As the rs926103 minor allele occurs in a significant fraction (>25%) of the Caucasian population,28 it is likely that its effect on ovarian cancer predisposition occurs in a context of other genetic variations through genetic interaction leading to unidirectional or mutual alteration of influence.29–32 Additional non-synonymous SNPs or other mutations in TSAd may also influence the risk of ovarian cancer, although we did not find any additional mutations in the TSAd coding region of the 10 BRCA1/2 negative ovarian cancer patients from the KCIGR cohort that contained homozygous major allele genotype at rs926103 (data not shown). There is a possibility that the minor allele of rs926103 alone or in combination with other genetic variations does not lead to cancer on its own accord, but rather modifies through a genetic interaction the penetrance of some major cancer related gene(s), for example, hypothetical members of the BRCAX (non-BRCA1/BRCA2) genes.33

Although we have identified an association between the minor allelic variant of rs926103 and ovarian cancer predisposition, we were not able to evaluate the possibility of a specific influence on the age of the disease onset or on the disease recurrence. This was due to the limited sample size preventing statistical analysis of sub-cohorts. These issues have a great influence on the clinical approaches to ovarian cancer risk evaluation and medical management, and it is therefore essential that they should be addressed in larger BRCA1/2 negative high risk populations.

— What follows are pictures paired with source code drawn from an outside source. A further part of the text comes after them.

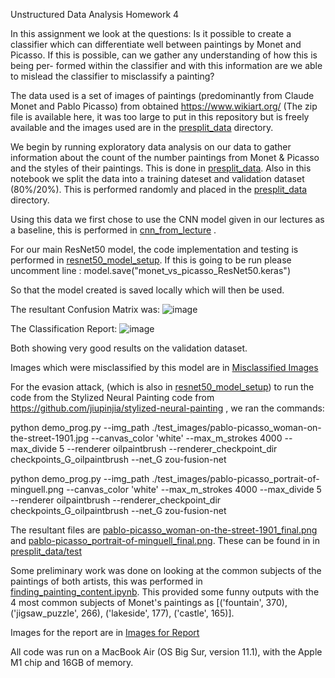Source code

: Unstructured Data Analysis Homework 4


In this assignment we look at the questions:
Is it possible to create a classifier which can differentiate well between paintings by Monet
and Picasso. If this is possible, can we gather any understanding of how this is being per-
formed within the classifier and with this information are we able to mislead the classifier to misclassify a painting?

The data used is a set of images of paintings (predominantly from Claude Monet and Pablo Picasso) from obtained https://www.wikiart.org/ (The zip file is available here, it was too large to put in this repository but is freely available and the images used are in the [presplit_data](./presplit_data) directory. 

We begin by running exploratory data analysis on our data to gather information about the count of the number paintings from Monet & Picasso and the styles of their paintings. This is done in [presplit_data](./code/data_EDA.ipynb). Also in this notebook we split the data into a training dateset and validation dataset (80%/20%). This is performed randomly and placed in the [presplit_data](./presplit_data) directory. 

Using this data we first chose to use the CNN model given in our lectures as a baseline, this is performed in [cnn_from_lecture](./code/cnn_from_lecture.ipynb) .

For our main ResNet50 model, the code implementation and testing is performed in [resnet50_model_setup](./code/resnet50_model_setup.ipynb). If this is going to be run please uncomment line :
 model.save("monet_vs_picasso_ResNet50.keras")

So that the model created is saved locally which will then be used.

The resultant Confusion Matrix was:
![image](https://github.com/user-attachments/assets/e8eddbe4-1270-4f6b-ac5a-589b133590de)


The Classification Report:
![image](https://github.com/user-attachments/assets/e2fc2f4a-069b-4944-993a-adb0e7e67003)

Both showing very good results on the validation dataset. 

Images which were misclassified by this model are in [Misclassified Images](./Misclassified%20images)

For the evasion attack, (which is also in [resnet50_model_setup](./code/resnet50_model_setup.ipynb)) to run the code from the Stylized Neural Painting code from https://github.com/jiupinjia/stylized-neural-painting , we ran the commands: 

python demo_prog.py --img_path ./test_images/pablo-picasso_woman-on-the-street-1901.jpg --canvas_color 'white' --max_m_strokes 4000 --max_divide 5 --renderer oilpaintbrush --renderer_checkpoint_dir checkpoints_G_oilpaintbrush --net_G zou-fusion-net    

python demo_prog.py --img_path ./test_images/pablo-picasso_portrait-of-minguell.png --canvas_color 'white' --max_m_strokes 4000 --max_divide 5 --renderer oilpaintbrush --renderer_checkpoint_dir checkpoints_G_oilpaintbrush --net_G zou-fusion-net   

The resultant files are [pablo-picasso_woman-on-the-street-1901_final.png](./presplit_data/test/pablo-picasso_woman-on-the-street-1901_final.png) and [pablo-picasso_portrait-of-minguell_final.png](./presplit_data/test/pablo-picasso_portrait-of-minguell_final.png). These can be found in  in [presplit_data/test](./presplit_data/test)

Some preliminary work was done on looking at the common subjects of the paintings of both artists, this was performed in [finding_painting_content.ipynb](./code/finding_painting_content.ipynb). This provided some funny outputs with the 4 most common subjects of Monet's paintings as [('fountain', 370), ('jigsaw_puzzle', 266), ('lakeside', 177), ('castle', 165)].

Images for the report are in [Images for Report](./Images%20for%20report)

All code was run on a MacBook Air (OS Big Sur, version 11.1), with the Apple M1 chip and 16GB of memory.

Our observation of the association between the minor allele of rs926103 and familial ovarian cancer predisposition provides a novel candidate genetic biomarker for the identification of elevated ovarian cancer risk in high-risk families without BRCA1/2 mutations. This SNP may contribute to further differentiation of the risk of ovarian cancer among high-risk subjects without a BRCA1/2 mutation in their family. Once the results of this small pilot study are confirmed by a large scale analysis, women bearing these SNPs and other TSAd cancer associated variants might benefit from enhanced clinical surveillance, as is routinely performed for individuals carrying other known high-risk mutations.